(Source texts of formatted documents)
* * * * *

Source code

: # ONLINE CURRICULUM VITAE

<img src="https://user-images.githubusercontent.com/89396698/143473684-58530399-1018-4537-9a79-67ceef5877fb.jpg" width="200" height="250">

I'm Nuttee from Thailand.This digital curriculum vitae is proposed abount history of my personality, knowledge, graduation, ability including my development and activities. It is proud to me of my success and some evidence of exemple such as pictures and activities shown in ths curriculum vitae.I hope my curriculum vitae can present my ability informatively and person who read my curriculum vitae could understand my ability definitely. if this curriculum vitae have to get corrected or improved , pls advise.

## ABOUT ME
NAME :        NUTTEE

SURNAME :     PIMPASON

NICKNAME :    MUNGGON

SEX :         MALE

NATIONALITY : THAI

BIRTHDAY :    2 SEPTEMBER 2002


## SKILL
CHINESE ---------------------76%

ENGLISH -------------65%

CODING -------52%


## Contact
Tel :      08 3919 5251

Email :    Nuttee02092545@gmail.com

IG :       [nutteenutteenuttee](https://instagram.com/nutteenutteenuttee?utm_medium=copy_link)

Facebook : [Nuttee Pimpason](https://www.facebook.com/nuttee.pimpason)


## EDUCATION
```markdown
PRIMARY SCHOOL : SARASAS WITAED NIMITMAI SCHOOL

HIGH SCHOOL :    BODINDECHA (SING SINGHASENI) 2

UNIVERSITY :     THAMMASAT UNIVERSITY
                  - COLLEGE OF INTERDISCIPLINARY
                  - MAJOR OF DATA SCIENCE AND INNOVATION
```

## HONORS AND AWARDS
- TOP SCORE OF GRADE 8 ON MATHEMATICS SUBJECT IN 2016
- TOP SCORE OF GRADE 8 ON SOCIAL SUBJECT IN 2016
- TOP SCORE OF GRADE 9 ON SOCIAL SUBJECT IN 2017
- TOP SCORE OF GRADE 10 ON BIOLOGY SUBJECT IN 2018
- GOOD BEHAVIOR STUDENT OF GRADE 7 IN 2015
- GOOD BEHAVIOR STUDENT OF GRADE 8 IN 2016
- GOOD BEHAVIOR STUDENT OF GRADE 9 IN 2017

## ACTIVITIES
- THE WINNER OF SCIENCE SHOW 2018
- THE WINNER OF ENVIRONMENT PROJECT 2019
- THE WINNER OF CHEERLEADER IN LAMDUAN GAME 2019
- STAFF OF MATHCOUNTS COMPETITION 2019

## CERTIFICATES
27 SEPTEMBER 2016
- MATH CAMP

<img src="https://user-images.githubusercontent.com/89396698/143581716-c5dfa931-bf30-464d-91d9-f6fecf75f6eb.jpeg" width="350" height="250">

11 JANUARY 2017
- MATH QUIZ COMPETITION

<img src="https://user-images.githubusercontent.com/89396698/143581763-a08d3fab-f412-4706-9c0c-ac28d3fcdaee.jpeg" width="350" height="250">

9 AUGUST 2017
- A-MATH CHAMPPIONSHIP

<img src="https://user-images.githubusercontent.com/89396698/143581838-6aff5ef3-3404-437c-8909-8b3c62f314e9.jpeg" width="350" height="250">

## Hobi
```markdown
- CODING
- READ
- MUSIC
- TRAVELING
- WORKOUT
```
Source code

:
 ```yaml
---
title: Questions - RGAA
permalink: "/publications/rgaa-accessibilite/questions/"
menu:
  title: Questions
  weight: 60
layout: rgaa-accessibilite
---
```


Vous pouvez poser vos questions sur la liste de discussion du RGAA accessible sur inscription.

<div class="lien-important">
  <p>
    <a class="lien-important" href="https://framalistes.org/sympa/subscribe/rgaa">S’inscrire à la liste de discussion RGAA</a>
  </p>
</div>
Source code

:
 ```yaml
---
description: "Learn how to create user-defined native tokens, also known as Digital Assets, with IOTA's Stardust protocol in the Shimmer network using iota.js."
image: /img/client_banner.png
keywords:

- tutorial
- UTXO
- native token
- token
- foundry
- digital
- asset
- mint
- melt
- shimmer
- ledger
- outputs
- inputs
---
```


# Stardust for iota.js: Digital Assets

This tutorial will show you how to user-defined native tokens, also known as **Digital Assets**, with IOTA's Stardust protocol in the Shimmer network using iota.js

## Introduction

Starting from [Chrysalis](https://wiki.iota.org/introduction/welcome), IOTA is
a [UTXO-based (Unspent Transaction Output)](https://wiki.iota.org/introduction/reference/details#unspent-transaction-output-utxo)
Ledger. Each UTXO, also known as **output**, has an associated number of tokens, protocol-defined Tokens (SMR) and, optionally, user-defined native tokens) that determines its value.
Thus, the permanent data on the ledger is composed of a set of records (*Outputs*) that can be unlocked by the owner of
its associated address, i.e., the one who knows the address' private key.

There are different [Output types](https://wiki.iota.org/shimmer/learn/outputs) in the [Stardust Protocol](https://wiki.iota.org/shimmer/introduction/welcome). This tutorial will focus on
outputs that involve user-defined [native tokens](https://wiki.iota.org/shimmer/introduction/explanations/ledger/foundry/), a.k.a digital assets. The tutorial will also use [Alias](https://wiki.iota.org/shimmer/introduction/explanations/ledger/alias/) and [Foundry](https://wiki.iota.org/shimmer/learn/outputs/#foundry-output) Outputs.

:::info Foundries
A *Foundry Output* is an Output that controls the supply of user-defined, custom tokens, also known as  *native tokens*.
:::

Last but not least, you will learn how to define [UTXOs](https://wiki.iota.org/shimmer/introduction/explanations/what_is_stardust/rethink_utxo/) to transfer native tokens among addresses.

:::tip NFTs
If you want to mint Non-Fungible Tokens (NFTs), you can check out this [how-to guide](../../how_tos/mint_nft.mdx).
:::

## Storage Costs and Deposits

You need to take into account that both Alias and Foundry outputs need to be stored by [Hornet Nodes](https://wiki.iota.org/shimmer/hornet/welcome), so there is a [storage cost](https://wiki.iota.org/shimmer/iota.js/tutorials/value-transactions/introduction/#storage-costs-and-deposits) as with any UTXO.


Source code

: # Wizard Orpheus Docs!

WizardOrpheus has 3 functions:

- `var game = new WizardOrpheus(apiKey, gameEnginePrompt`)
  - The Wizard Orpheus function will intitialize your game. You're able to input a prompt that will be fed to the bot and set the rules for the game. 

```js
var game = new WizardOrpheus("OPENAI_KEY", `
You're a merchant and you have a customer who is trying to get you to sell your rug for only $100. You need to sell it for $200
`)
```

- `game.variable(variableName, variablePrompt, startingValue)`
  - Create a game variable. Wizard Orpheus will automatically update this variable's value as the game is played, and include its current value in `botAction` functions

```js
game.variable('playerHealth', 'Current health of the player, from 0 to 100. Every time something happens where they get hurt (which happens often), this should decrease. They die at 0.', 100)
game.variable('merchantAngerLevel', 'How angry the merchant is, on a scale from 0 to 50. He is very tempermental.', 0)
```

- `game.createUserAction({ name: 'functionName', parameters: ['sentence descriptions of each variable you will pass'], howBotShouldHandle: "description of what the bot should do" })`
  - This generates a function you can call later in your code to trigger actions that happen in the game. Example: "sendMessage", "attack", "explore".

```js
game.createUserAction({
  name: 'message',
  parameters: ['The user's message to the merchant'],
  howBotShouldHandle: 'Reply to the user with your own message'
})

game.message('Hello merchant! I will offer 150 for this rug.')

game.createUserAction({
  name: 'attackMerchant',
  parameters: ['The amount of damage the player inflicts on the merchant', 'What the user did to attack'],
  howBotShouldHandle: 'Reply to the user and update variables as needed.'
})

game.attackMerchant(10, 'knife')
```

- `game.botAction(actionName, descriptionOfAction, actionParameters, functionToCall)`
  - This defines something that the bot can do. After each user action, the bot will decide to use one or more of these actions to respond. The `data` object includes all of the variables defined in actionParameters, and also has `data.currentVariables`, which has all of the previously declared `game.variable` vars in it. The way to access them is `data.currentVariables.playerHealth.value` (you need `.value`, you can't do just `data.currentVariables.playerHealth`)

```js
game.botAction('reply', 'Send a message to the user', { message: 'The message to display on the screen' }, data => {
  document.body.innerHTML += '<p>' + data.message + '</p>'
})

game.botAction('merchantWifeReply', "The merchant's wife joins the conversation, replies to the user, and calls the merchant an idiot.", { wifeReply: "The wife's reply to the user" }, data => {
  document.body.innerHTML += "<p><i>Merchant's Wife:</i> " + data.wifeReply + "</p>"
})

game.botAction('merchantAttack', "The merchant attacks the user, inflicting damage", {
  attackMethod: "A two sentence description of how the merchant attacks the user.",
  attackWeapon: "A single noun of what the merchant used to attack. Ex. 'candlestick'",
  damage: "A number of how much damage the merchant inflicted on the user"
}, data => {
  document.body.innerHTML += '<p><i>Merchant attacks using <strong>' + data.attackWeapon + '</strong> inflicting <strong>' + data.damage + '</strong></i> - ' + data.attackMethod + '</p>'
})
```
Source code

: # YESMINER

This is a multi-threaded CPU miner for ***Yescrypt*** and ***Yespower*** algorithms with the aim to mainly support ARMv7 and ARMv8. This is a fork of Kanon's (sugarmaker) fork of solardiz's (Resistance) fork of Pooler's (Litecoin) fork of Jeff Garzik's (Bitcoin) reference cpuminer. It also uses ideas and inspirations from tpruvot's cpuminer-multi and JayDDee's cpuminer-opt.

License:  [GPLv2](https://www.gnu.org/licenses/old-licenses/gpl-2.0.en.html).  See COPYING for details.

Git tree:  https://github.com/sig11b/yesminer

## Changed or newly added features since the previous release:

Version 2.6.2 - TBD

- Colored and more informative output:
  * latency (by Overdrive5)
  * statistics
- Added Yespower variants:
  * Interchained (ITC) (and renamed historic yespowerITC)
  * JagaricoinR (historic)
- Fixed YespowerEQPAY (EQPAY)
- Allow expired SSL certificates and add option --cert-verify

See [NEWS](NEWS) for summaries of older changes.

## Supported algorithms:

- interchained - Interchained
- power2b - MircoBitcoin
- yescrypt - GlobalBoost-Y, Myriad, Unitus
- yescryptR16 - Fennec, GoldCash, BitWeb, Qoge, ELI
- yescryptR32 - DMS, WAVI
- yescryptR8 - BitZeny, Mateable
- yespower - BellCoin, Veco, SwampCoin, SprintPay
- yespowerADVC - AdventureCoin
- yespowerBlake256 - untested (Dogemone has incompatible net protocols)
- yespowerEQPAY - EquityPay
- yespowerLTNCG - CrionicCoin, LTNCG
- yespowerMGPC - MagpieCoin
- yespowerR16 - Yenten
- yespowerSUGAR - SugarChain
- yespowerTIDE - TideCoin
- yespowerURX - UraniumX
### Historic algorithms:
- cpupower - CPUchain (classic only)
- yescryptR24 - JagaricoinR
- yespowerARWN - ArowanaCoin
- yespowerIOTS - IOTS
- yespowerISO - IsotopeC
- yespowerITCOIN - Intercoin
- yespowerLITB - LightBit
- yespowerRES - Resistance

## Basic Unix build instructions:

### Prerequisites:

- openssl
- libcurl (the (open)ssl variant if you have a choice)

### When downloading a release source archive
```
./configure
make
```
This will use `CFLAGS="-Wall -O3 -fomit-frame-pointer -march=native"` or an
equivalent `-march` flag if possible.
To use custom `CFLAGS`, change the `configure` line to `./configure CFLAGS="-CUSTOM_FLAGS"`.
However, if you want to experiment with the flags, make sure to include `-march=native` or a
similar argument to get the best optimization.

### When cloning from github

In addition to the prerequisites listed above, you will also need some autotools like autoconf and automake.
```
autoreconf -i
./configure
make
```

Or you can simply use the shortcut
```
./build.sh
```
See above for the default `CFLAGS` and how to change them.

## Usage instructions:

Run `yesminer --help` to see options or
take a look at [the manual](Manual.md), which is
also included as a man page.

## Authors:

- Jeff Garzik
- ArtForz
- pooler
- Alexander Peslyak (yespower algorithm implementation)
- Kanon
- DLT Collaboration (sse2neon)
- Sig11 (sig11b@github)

* * * * *

| Instructions to follow |
One inclusive range is required: first line of the data through the line containing "## ABOUT ME". Set it down exactly and output nothing else.

| Response below |
Source code

: # ONLINE CURRICULUM VITAE

<img src="https://user-images.githubusercontent.com/89396698/143473684-58530399-1018-4537-9a79-67ceef5877fb.jpg" width="200" height="250">

I'm Nuttee from Thailand.This digital curriculum vitae is proposed abount history of my personality, knowledge, graduation, ability including my development and activities. It is proud to me of my success and some evidence of exemple such as pictures and activities shown in ths curriculum vitae.I hope my curriculum vitae can present my ability informatively and person who read my curriculum vitae could understand my ability definitely. if this curriculum vitae have to get corrected or improved , pls advise.

## ABOUT ME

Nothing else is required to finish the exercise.